_Task_
Only the words of the entries are wanted, repeated exactly and without images.

────────

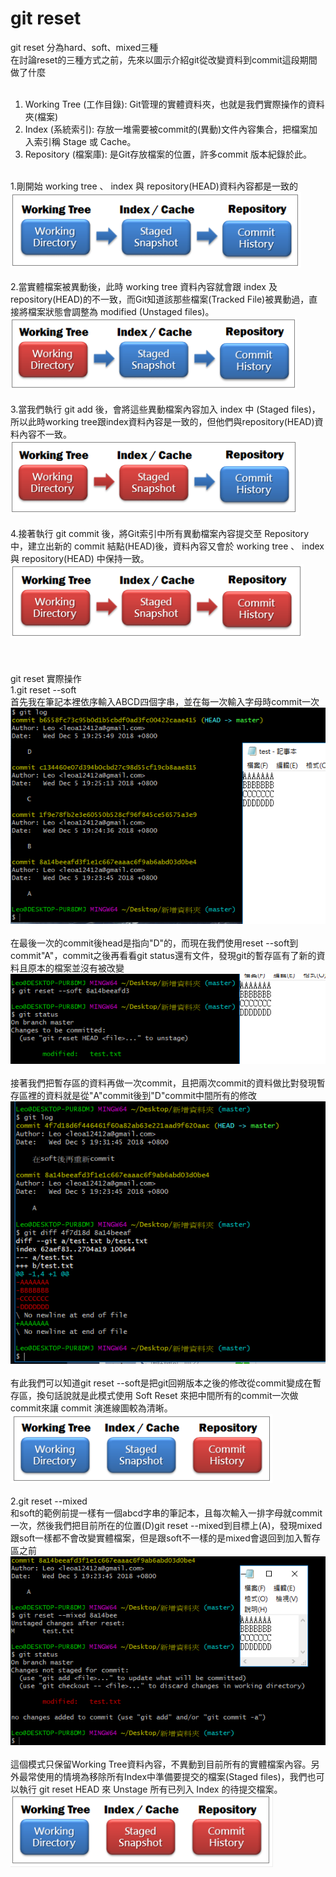 # git reset
git reset 分為hard、soft、mixed三種<br>
在討論reset的三種方式之前，先來以圖示介紹git從改變資料到commit這段期間做了什麼<br><br>
1. Working Tree (工作目錄):  Git管理的實體資料夾，也就是我們實際操作的資料夾(檔案)<br>
2. Index (系統索引):  存放一堆需要被commit的(異動)文件內容集合，把檔案加入索引稱 Stage 或 Cache。<br>
3. Repository (檔案庫):  是Git存放檔案的位置，許多commit 版本紀錄於此。<br><br>

1.剛開始 working tree 、 index 與 repository(HEAD)資料內容都是一致的<br>
![image](https://github.com/ITE03050654/git_reset/blob/master/commit1.PNG)</br></br>
2.當實體檔案被異動後，此時 working tree 資料內容就會跟 index 及 repository(HEAD)的不一致，而Git知道該那些檔案(Tracked File)被異動過，直接將檔案狀態會調整為 modified (Unstaged files)。<br>
![image](https://github.com/ITE03050654/git_reset/blob/master/commit2.PNG)</br></br>
3.當我們執行 git add 後，會將這些異動檔案內容加入 index 中 (Staged files)，所以此時working tree跟index資料內容是一致的，但他們與repository(HEAD)資料內容不一致。</br>
![image](https://github.com/ITE03050654/git_reset/blob/master/commit3.PNG)</br></br>
4.接著執行 git commit 後，將Git索引中所有異動檔案內容提交至 Repository 中，建立出新的 commit 結點(HEAD)後，資料內容又會於 working tree 、 index 與 repository(HEAD) 中保持一致。</br>
![image](https://github.com/ITE03050654/git_reset/blob/master/commit4.PNG)</br></br>
</br></br>
git reset 實際操作</br>
1.git reset --soft</br>
首先我在筆記本裡依序輸入ABCD四個字串，並在每一次輸入字母時commit一次</br>
![image](https://github.com/ITE03050654/git_reset/blob/master/soft1.PNG)</br></br>
在最後一次的commit後head是指向"D"的，而現在我們使用reset --soft到commit"A"，commit之後再看看git status還有文件，發現git的暫存區有了新的資料且原本的檔案並沒有被改變</br>
![image](https://github.com/ITE03050654/git_reset/blob/master/soft2.PNG)</br></br>
接著我們把暫存區的資料再做一次commit，且把兩次commit的資料做比對發現暫存區裡的資料就是從"A"commit後到"D"commit中間所有的修改</br>
![image](https://github.com/ITE03050654/git_reset/blob/master/soft3.PNG)</br></br>
有此我們可以知道git reset --soft是把git回朔版本之後的修改從commit變成在暫存區，換句話說就是此模式使用 Soft Reset 來把中間所有的commit一次做commit來讓 commit 演進線圖較為清晰。</br>
![image](https://github.com/ITE03050654/git_reset/blob/master/soft4.PNG)</br></br>
2.git reset --mixed</br>
和soft的範例前提一樣有一個abcd字串的筆記本，且每次輸入一排字母就commit一次，然後我們把目前所在的位置(D)git reset --mixed到目標上(A)，發現mixed跟soft一樣都不會改變實體檔案，但是跟soft不一樣的是mixed會退回到加入暫存區之前</br>
![image](https://github.com/ITE03050654/git_reset/blob/master/mixed1.PNG)</br></br>
這個模式只保留Working Tree資料內容，不異動到目前所有的實體檔案內容。另外最常使用的情境為移除所有Index中準備要提交的檔案(Staged files)，我們也可以執行 git reset HEAD 來 Unstage 所有已列入 Index 的待提交檔案。
![image](https://github.com/ITE03050654/git_reset/blob/master/mixed2.PNG)</br></br>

────────

_Answer to the problem_
 # git reset
git reset 分為hard、soft、mixed三種<br>
在討論reset的三種方式之前，先來以圖示介紹git從改變資料到commit這段期間做了什麼<br><br>
1. Working Tree (工作目錄):  Git管理的實體資料夾，也就是我們實際操作的資料夾(檔案)<br>
2. Index (系統索引):  存放一堆需要被commit的(異動)文件內容集合，把檔案加入索引稱 Stage 或 Cache。<br>
3. Repository (檔案庫):  是Git存放檔案的位置，許多commit 版本紀錄於此。<br><br>

1.剛開始 working tree 、 index 與 repository(HEAD)資料內容都是一致的<br>
![image](https://github.com/ITE03050654/git_reset/blob/master/commit1.PNG)</br></br>
2.當實體檔案被異動後，此時 working tree 資料內容就會跟 index 及 repository(HEAD)的不一致，而Git知道該那些檔案(Tracked File)被異動過，直接將檔案狀態會調整為 modified (Unstaged files)。<br>
![image](https://github.com/ITE03050654/git_reset/blob/master/commit2.PNG)</br></br>
3.當我們執行 git add 後，會將這些異動檔案內容加入 index 中 (Staged files)，所以此時working tree跟index資料內容是一致的，但他們與repository(HEAD)資料內容不一致。</br>
![image](https://github.com/ITE03050654/git_reset/blob/master/commit3.PNG)</br></br>
4.接著執行 git commit 後，將Git索引中所有異動檔案內容提交至 Repository 中，建立出新的 commit 結點(HEAD)後，資料內容又會於 working tree 、 index 與 repository(HEAD) 中保持一致。</br>
![image](https://github.com/ITE03050654/git_reset/blob/master/commit4.PNG)</br></br>
</br></br>
git reset 實際操作</br>
1.git reset --soft</br>
首先我在筆記本裡依序輸入ABCD四個字串，並在每一次輸入字母時commit一次</br>
![image](https://github.com/ITE03050654/git_reset/blob/master/soft1.PNG)</br></br>
在最後一次的commit後head是指向"D"的，而現在我們使用reset --soft到commit"A"，commit之後再看看git status還有文件，發現git的暫存區有了新的資料且原本的檔案並沒有被改變</br>
![image](https://github.com/ITE03050654/git_reset/blob/master/soft2.PNG)</br></br>
接著我們把暫存區的資料再做一次commit，且把兩次commit的資料做比對發現暫存區裡的資料就是從"A"commit後到"D"commit中間所有的修改</br>
![image](https://github.com/ITE03050654/git_reset/blob/master/soft3.PNG)</br></br>
有此我們可以知道git reset --soft是把git回朔版本之後的修改從commit變成在暫存區，換句話說就是此模式使用 Soft Reset 來把中間所有的commit一次做commit來讓 commit 演進線圖較為清晰。</br>
![image](https://github.com/ITE03050654/git_reset/blob/master/soft4.PNG)</br></br>
2.git reset --mixed</br>
和soft的範例前提一樣有一個abcd字串的筆記本，且每次輸入一排字母就commit一次，然後我們把目前所在的位置(D)git reset --mixed到目標上(A)，發現mixed跟soft一樣都不會改變實體檔案，但是跟soft不一樣的是mixed會退回到加入暫存區之前</br>
![image](https://github.com/ITE03050654/git_reset/blob/master/mixed1.PNG)</br></br>
這個模式只保留Working Tree資料內容，不異動到目前所有的實體檔案內容。另外最常使用的情境為移除所有Index中準備要提交的檔案(Staged files)，我們也可以執行 git reset HEAD 來 Unstage 所有已列入 Index 的待提交檔案。
![image](https://github.com/ITE03050654/git_reset/blob/master/mixed2.PNG)</br></br>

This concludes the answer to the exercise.